Drs. Mochamad Taufik, M. Pd
Matahari sore mulai meredup di kampung Bendomungal. Aku dan Kakakku yang kelima duduk bersila di lantai rumah juragan ibu, sibuk melipat dan mengemas mukena. Tumpukan kain putih dengan bordiran cantik memenuhi ruangan, menunggu tangan-tangan kami untuk merapikannya sebelum dijual ke pembeli.
Ibu bekerja keras di rumah juragan ini, membantu proses produksi mukena dari memotong kain, menjahit, hingga mengemasnya. Kakakku juga membantu dengan melipat dan mengemas mukena, sementara aku yang masih kecil ikut serta sebisaku. Aku tahu ibu bekerja siang dan malam agar dapur rumah kami tetap “gebul”—ada asap yang mengepul dari masakan ibu, tanda kami masih bisa makan dengan layak.
Sore itu, setelah selesai bekerja, seorang pembantu juragan datang membawa sepiring makanan. “Ini buat kalian, makan dulu sebelum pulang,” katanya dengan senyum ramah.
Aku dan Kakakku saling pandang, lalu tersenyum lebar. Makan gratis setelah bekerja? Tentu saja kami tidak menolak! Dengan lahap, kami menikmati hidangan sederhana itu sebelum pulang ke rumah.
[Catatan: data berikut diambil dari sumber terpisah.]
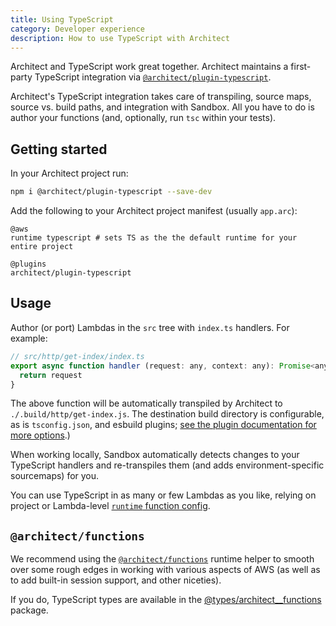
 ```yaml
---
title: Using TypeScript
category: Developer experience
description: How to use TypeScript with Architect
---
```


Architect and TypeScript work great together. Architect maintains a first-party TypeScript integration via [`@architect/plugin-typescript`](https://github.com/architect/plugin-typescript).

Architect's TypeScript integration takes care of transpiling, source maps, source vs. build paths, and integration with Sandbox. All you have to do is author your functions (and, optionally, run `tsc` within your tests).


## Getting started

In your Architect project run:

```sh
npm i @architect/plugin-typescript --save-dev
```

Add the following to your Architect project manifest (usually `app.arc`):

```arc
@aws
runtime typescript # sets TS as the the default runtime for your entire project

@plugins
architect/plugin-typescript
```

## Usage

Author (or port) Lambdas in the `src` tree with `index.ts` handlers. For example:

```js
// src/http/get-index/index.ts
export async function handler (request: any, context: any): Promise<any> {
  return request
}
```

The above function will be automatically transpiled by Architect to `./.build/http/get-index.js`. The destination build directory is configurable, as is `tsconfig.json`, and esbuild plugins; [see the plugin documentation for more options](https://github.com/architect/plugin-typescript).)

When working locally, Sandbox automatically detects changes to your TypeScript handlers and re-transpiles them (and adds environment-specific sourcemaps) for you.

You can use TypeScript in as many or few Lambdas as you like, relying on project or Lambda-level [`runtime` function config](/docs/en/reference/configuration/function-config).


## `@architect/functions`

We recommend using the [`@architect/functions`](/docs/en/reference/runtime-helpers/node.js) runtime helper to smooth over some rough edges in working with various aspects of AWS (as well as to add built-in session support, and other niceties).

If you do, TypeScript types are available in the [@types/architect__functions](https://www.npmjs.com/package/@types/architect__functions) package.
Perjuangan di Jalan, Jatuh Bangun Demi Masa Depan
Keesokan harinya, aku dan Kakakku kembali ke rumah juragan ibu. Aku duduk di boncengan sepeda Kakakku, satu tangan memegang plastik berisi kacang rebus yang kami beli di warung depan gang.
“Gak usah banyak makan, nanti jatuh,” Kakakku mengingatkan.
“Tidak apa-apa, Kak. Aku pegangan kok,” jawabku santai.
Tapi ternyata aku terlalu asyik mengupas kacang hingga lupa berpegangan. Saat sepeda keluar dari gang, roda depan masuk ke lubang kecil. Aku yang tidak siap langsung terpelanting ke belakang.
BRUKK!
Aku jatuh terduduk di aspal, kacang-kacang dalam plastik berhamburan. Lututku terasa perih, dan air mata mulai menggenang di pelupuk mata. Kakakku panik, segera menghentikan sepeda dan berlari menghampiriku.
“Kamu gak apa-apa?” tanyanya cemas.
Aku mengusap lutut yang lecet. “Sakit, Kak… kacangnya jatuh semua.”
Kakakku menepuk bahuku dan mengumpulkan kacang yang masih bersih. “Sudah, gak usah dipikirkan. Kita ke rumah juragan ibu dulu, nanti pulangnya kita beli lagi.”
Dengan sedikit tertatih, aku naik lagi ke boncengan. Kali ini, aku benar-benar berpegangan erat pada punggung Kakakku. Aku sadar, bekerja keras membantu ibu memang tak selalu mudah. Kadang ada luka, ada lelah, ada kacang yang jatuh sia-sia.
Tapi aku tahu satu hal: berakit-rakit ke hulu, berenang-renang ke tepian. Sekarang kami berjuang, tapi di masa depan, pasti ada kebahagiaan yang menunggu.
Kunci Sukses Berkat Berbakti pada Ibu
Sejak kecil, aku belajar bahwa keberkahan hidup datang dari berbakti kepada ibu. Dari perjuangan membantu ibu bekerja, aku memahami beberapa hal penting yang menjadi kunci sukses:
1. Kerja Keras Tak Akan Mengkhianati Hasil
Aku melihat sendiri bagaimana ibu bekerja tanpa mengeluh, bagaimana setiap mukena yang ia buat adalah bagian dari perjuangan hidup kami. Aku belajar bahwa siapa pun yang mau berusaha, pasti akan mendapatkan hasilnya.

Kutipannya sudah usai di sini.